# Soil and plants in cage?



## hogmother (Nov 16, 2008)

We recently changed vets and he recommended putting a tub into Priscilla's cage and filling it with soil and some plants. The soil is in now (organic non fertilizer, no poly ball stuff) but I was wondering if anyone had any ideas for any hedgie safe plants? Last thing I want to do is go and buy something poisonous and stick it right in her home! 

The vet recommended simple grasses - just things to root around - and to put mealworms into the soil. Has anyone done this? I hate hate hate the idea of Priscilla spending her life in a white fleece blanketed cage environment so if we can add this kind of natural enrichment I'm definitely happy to do so.


----------



## LizardGirl (Aug 25, 2008)

I see no problem with regular old grass and sterile potting soil... though it'd probably become quite a mess to keep up. The mealies I wouldn't risk though, really, if one isn't eaten and burrows deep down, pupates, and you start getting beetles, and you start getting baby mealworms crawling out and down into the carpet... also the mealworms would eat the dirt, so by a hedgie eating them they are essentially eating the dirt as well...

I personally prefer to let Inky out in the grass in my own yard, he has much more room to run around than a small bin would in a cage, and he loves it. You can also toss mealies out and it doesn't matter if he doesn't catch all of them.


----------



## hogmother (Nov 16, 2008)

I agree, I'd much rather P-hog run around outside but we don't have a garden (we're on the 27th floor) so a soil tub is the next best thing! She gets lots of time out of the cage but it's on a hardwood floor... not exactly natural surroundings.
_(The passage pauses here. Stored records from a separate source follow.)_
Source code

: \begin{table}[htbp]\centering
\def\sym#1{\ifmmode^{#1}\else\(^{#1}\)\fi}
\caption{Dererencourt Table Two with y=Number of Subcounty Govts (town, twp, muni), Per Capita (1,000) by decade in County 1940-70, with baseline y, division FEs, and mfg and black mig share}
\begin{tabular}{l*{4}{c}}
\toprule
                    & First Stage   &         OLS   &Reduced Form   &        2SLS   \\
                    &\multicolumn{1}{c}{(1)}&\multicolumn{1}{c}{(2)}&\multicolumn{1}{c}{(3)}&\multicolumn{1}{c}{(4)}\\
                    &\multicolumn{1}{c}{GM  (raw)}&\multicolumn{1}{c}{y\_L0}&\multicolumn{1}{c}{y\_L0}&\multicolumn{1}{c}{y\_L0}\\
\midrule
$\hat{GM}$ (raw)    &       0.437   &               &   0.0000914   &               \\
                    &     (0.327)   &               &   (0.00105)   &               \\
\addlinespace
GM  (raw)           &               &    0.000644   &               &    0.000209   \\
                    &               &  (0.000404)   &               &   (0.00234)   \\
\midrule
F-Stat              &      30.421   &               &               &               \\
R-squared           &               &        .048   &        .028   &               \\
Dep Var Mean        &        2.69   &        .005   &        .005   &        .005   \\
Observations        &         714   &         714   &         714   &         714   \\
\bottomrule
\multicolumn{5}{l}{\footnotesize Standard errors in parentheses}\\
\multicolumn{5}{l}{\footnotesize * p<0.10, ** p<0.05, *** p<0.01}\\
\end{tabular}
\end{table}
This makes me feel like she at least has the smell and sight of something more natural in her home.

I'll go with grass, then, and forgo the mealworms. Never even thought about them pupating! We took two shallow 5" tubs from IKEA, drilled holes in one and set it in the other so that excess water (pee, etc) can drain out, then we can empty that tub. We'll change the soil when necessary too.

The soil IS a bit messy but to be honest it's not nearly as messy as the poop that is left from wheel running! It hasn't resulted in any extra clean up for us as her cage is cleaned daily or every two days if she's being tidier.

Thanks for your help!


----------



## LizardGirl (Aug 25, 2008)

That sounds like it will work well for you then! Nesting the tubs is a good idea too!


----------



## hogmother (Nov 16, 2008)

I just wanted to update this post to let everyone know how it went. We've had the tubs in the cage for a good couple of months now and Priscilla LOVES the soil.
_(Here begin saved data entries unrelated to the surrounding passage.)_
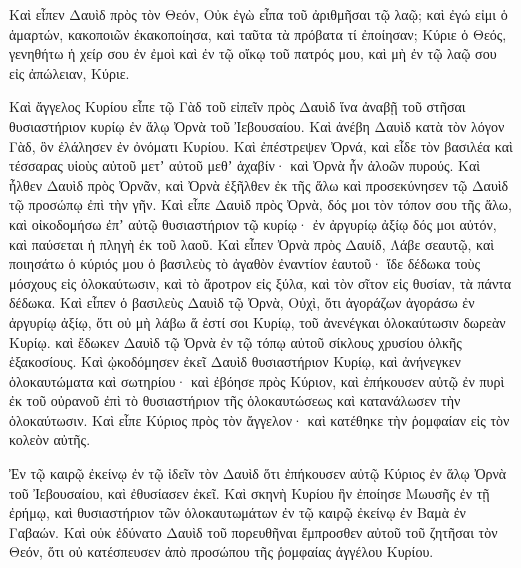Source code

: {Καὶ εἶπεν Δαυὶδ πρὸς τὸν Θεόν, Οὐκ ἐγὼ εἶπα τοῦ ἀριθμῆσαι τῷ λαῷ; καὶ ἐγώ εἰμι ὁ ἁμαρτών, κακοποιῶν ἐκακοποίησα, καὶ ταῦτα τὰ πρόβατα τί ἐποίησαν; Κύριε ὁ Θεός, γενηθήτω ἡ χείρ σου ἐν ἐμοὶ καὶ ἐν τῷ οἴκῳ τοῦ πατρός μου, καὶ μὴ ἐν τῷ λαῷ σου εἰς ἀπώλειαν, Κύριε.
\par }{\PP {}Καὶ ἄγγελος Κυρίου εἶπε τῷ Γὰδ τοῦ εἰπεῖν πρὸς Δαυὶδ ἵνα ἀναβῇ τοῦ στῆσαι θυσιαστήριον κυρίῳ ἐν ἅλῳ Ὀρνὰ τοῦ Ἰεβουσαίου.
Καὶ ἀνέβη Δαυὶδ κατὰ τὸν λόγον Γὰδ, ὃν ἐλάλησεν ἐν ὀνόματι Κυρίου.
Καὶ ἐπέστρεψεν Ὀρνά, καὶ εἶδε τὸν βασιλέα καὶ τέσσαρας υἱοὺς αὐτοῦ μετʼ αὐτοῦ μεθʼ ἁχαβίν· καὶ Ὀρνὰ ἦν ἀλοῶν πυρούς.
Καὶ ἦλθεν Δαυὶδ πρὸς Ὀρνᾶν, καὶ Ὀρνὰ ἐξῆλθεν ἐκ τῆς ἅλω καὶ προσεκύνησεν τῷ Δαυὶδ τῷ προσώπῳ ἐπὶ τὴν γῆν.
Καὶ εἶπε Δαυὶδ πρὸς Ὀρνὰ, δός μοι τὸν τόπον σου τῆς ἅλω, καὶ οἰκοδομήσω ἐπʼ αὐτῷ θυσιαστήριον τῷ κυρίῳ· ἐν ἀργυρίῳ ἀξίῳ δός μοι αὐτόν, καὶ παύσεται ἡ πληγὴ ἐκ τοῦ λαοῦ.
Καὶ εἶπεν Ὀρνὰ πρὸς Δαυίδ, Λάβε σεαυτῷ, καὶ ποιησάτω ὁ κύριός μου ὁ βασιλεὺς τὸ ἀγαθὸν ἐναντίον ἑαυτοῦ· ἴδε δέδωκα τοὺς μόσχους εἰς ὁλοκαύτωσιν, καὶ τὸ ἄροτρον εἰς ξύλα, καὶ τὸν σῖτον εἰς θυσίαν, τὰ πάντα δέδωκα.
Καὶ εἶπεν ὁ βασιλεὺς Δαυὶδ τῷ Ὀρνὰ, Οὐχὶ, ὅτι ἀγοράζων ἀγοράσω ἐν ἀργυρίῳ ἀξίῳ, ὅτι οὐ μὴ λάβω ἅ ἐστί σοι Κυρίῳ, τοῦ ἀνενέγκαι ὁλοκαύτωσιν δωρεὰν Κυρίῳ.
καὶ ἔδωκεν Δαυὶδ τῷ Ὀρνὰ ἐν τῷ τόπῳ αὐτοῦ σίκλους χρυσίου ὁλκῆς ἑξακοσίους.
Καὶ ᾠκοδόμησεν ἐκεῖ Δαυὶδ θυσιαστήριον Κυρίῳ, καὶ ἀνήνεγκεν ὁλοκαυτώματα καὶ σωτηρίου· καὶ ἐβόησε πρὸς Κύριον, καὶ ἐπήκουσεν αὐτῷ ἐν πυρὶ ἐκ τοῦ οὐρανοῦ ἐπὶ τὸ θυσιαστήριον τῆς ὁλοκαυτώσεως καὶ κατανάλωσεν τὴν ὁλοκαύτωσιν.
Καὶ εἶπε Κύριος πρὸς τὸν ἄγγελον· καὶ κατέθηκε τὴν ῥομφαίαν εἰς τὸν κολεὸν αὐτῆς.
\par }{\PP {}Ἐν τῷ καιρῷ ἐκείνῳ ἐν τῷ ἰδεῖν τὸν Δαυὶδ ὅτι ἐπήκουσεν αὐτῷ Κύριος ἐν ἅλῳ Ὀρνὰ τοῦ Ἰεβουσαίου, καὶ ἐθυσίασεν ἐκεῖ.
Καὶ σκηνὴ Κυρίου ἣν ἐποίησε Μωυσῆς ἐν τῇ ἐρήμῳ, καὶ θυσιαστήριον τῶν ὁλοκαυτωμάτων ἐν τῷ καιρῷ ἐκείνῳ ἐν Βαμὰ ἐν Γαβαών.
Καὶ οὐκ ἐδύνατο Δαυὶδ τοῦ πορευθῆναι ἔμπροσθεν αὐτοῦ τοῦ ζητῆσαι τὸν Θεόν, ὅτι οὐ κατέσπευσεν ἀπὸ προσώπου τῆς ῥομφαίας ἀγγέλου Κυρίου.

}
It took a couple of weeks before she learned what to do with it and stopped being scared, sad and yet understandable considering she'd probably never seen soil before. Now she digs and roots in the soil, does her business there in one area and uses the mini tree we planted as a scratching post. I once sat and watched her for half an hour in her soil tub and she seemed to be having a great time!


----------



## mel2626 (Sep 28, 2009)

Do you have any pictures of the set up? I love the whole natural environment idea.


----------



## Sheryl (Sep 9, 2010)

I, too, would love to see pics of your set-up. It sounds very cool!


----------



## Hedgieonboard (Nov 15, 2009)

That is great, I too am interested in pics


----------



## Paigala123 (Oct 11, 2010)

Please put up pictures! I think this is something I'd want to do


----------



## Aya (9 mo ago)

hogmother said:


> We recently changed vets and he recommended putting a tub into Priscilla's cage and filling it with soil and some plants. The soil is in now (organic non fertilizer, no poly ball stuff) but I was wondering if anyone had any ideas for any hedgie safe plants? Last thing I want to do is go and buy something poisonous and stick it right in her home!
> 
> The vet recommended simple grasses - just things to root around - and to put mealworms into the soil. Has anyone done this? I hate hate hate the idea of Priscilla spending her life in a white fleece blanketed cage environment so if we can add this kind of natural enrichment I'm definitely happy to do so.


What soil did you use?


----------



## Kalandra (Aug 25, 2008)

Aya said:


> What soil did you use?


Aya, you may want to start your own thread to ask for recommendations. This is a thread from 2010 and the original post starter hasn't been on the forum since 2010.


----------